Author Helmi Abd Hamid Categories: Data Science

What’s Up with Johor: Digging for trending Johor News

Assalamu’alaikum & Howdy Folks!

In this entry I would like to illustrate certain forms of data exploration. Normally, one of the first steps that you need to perform would be EDA or Exploratory Data Analysis. You have these vast amounts of data but you do not yet have a problem statement nor do you have an idea what story are all those data trying to tell you.

Due to the sheer enormity of the data, I had divided them into several (still very huge) chunks. Each about a thousand records out of over 49,000 rows or records or observations.

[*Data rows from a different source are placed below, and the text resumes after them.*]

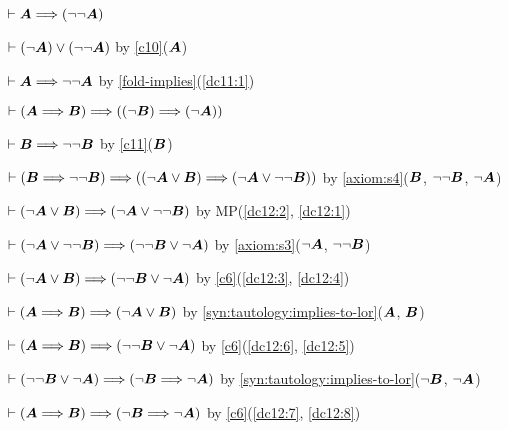 \begin{dc}\label{c11}%
$\vdash\boldsymbol{A}\Longrightarrow(\neg\neg\boldsymbol{A})$
\end{dc}

\begin{pf}
\item\label{dc11:1} $\vdash(\neg\boldsymbol{A})\lor(\neg\neg\boldsymbol{A})$
  by \ref{c10}($\boldsymbol{A}$)
\item $\vdash\boldsymbol{A}\Longrightarrow\neg\neg\boldsymbol{A}$
  by \ref{fold-implies}(\ref{dc11:1})
\end{pf}

\begin{dc}\label{c12}%
$\vdash(\boldsymbol{A}\Longrightarrow\boldsymbol{B})\Longrightarrow((\neg\boldsymbol{B})\Longrightarrow(\neg\boldsymbol{A}))$
\end{dc}

\begin{pf}
\item\label{dc12:1} $\vdash\boldsymbol{B}\Longrightarrow\neg\neg\boldsymbol{B}$
  by \ref{c11}($\boldsymbol{B}$)
\item\label{dc12:2} $\vdash(\boldsymbol{B}\Longrightarrow\neg\neg\boldsymbol{B})\Longrightarrow((\neg\boldsymbol{A}\lor\boldsymbol{B})\Longrightarrow(\neg\boldsymbol{A}\lor\neg\neg\boldsymbol{B}))$
  by \ref{axiom:s4}($\boldsymbol{B}$, $\neg\neg\boldsymbol{B}$, $\neg\boldsymbol{A}$)
\item\label{dc12:3} $\vdash(\neg\boldsymbol{A}\lor\boldsymbol{B})\Longrightarrow(\neg\boldsymbol{A}\lor\neg\neg\boldsymbol{B})$
  by MP(\ref{dc12:2}, \ref{dc12:1})
\item\label{dc12:4} $\vdash(\neg\boldsymbol{A}\lor\neg\neg\boldsymbol{B})\Longrightarrow(\neg\neg\boldsymbol{B}\lor\neg\boldsymbol{A})$
  by \ref{axiom:s3}($\neg\boldsymbol{A}$, $\neg\neg\boldsymbol{B}$)
\item\label{dc12:5} $\vdash(\neg\boldsymbol{A}\lor\boldsymbol{B})\Longrightarrow(\neg\neg\boldsymbol{B}\lor\neg\boldsymbol{A})$
  by \ref{c6}(\ref{dc12:3}, \ref{dc12:4})
\item\label{dc12:6} $\vdash(\boldsymbol{A}\Longrightarrow\boldsymbol{B})\Longrightarrow(\neg\boldsymbol{A}\lor\boldsymbol{B})$
  by \ref{syn:tautology:implies-to-lor}($\boldsymbol{A}$, $\boldsymbol{B}$)
\item\label{dc12:7} $\vdash(\boldsymbol{A}\Longrightarrow\boldsymbol{B})\Longrightarrow(\neg\neg\boldsymbol{B}\lor\neg\boldsymbol{A})$
  by \ref{c6}(\ref{dc12:6}, \ref{dc12:5})
\item\label{dc12:8} $\vdash(\neg\neg\boldsymbol{B}\lor\neg\boldsymbol{A})\Longrightarrow(\neg\boldsymbol{B}\Longrightarrow\neg\boldsymbol{A})$
  by \ref{syn:tautology:implies-to-lor}($\neg\boldsymbol{B}$, $\neg\boldsymbol{A}$)
\item $\vdash(\boldsymbol{A}\Longrightarrow\boldsymbol{B})\Longrightarrow(\neg\boldsymbol{B}\Longrightarrow\neg\boldsymbol{A})$
  by \ref{c6}(\ref{dc12:7}, \ref{dc12:8})
\end{pf}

I exported the data into csv format (I tried json but in this particular case csv works much better). If I had used the json format, there’s an additional step to convert the data into useful data frames, at least one extra step. With csv, the data will be nicely imported into R in the form of data frames which I had wanted.

Tools we need: RStudio (we’ll be using R exclusively)

Some of the Techniques used:

Topic Modeling (https://en.wikipedia.org/wiki/Topic_Model)

Latent Dirichlet Allocation (https://en.wikipedia.org/wiki/Latent_Dirichlet_Allocation)

Part-of-Speech Tagging (POS Tagging)

Ngrams(mostly Bigrams)

Word Clouds

Pointwise Mutual Information ( https://en.wikipedia.org/wiki/Pointwise_mutual_information)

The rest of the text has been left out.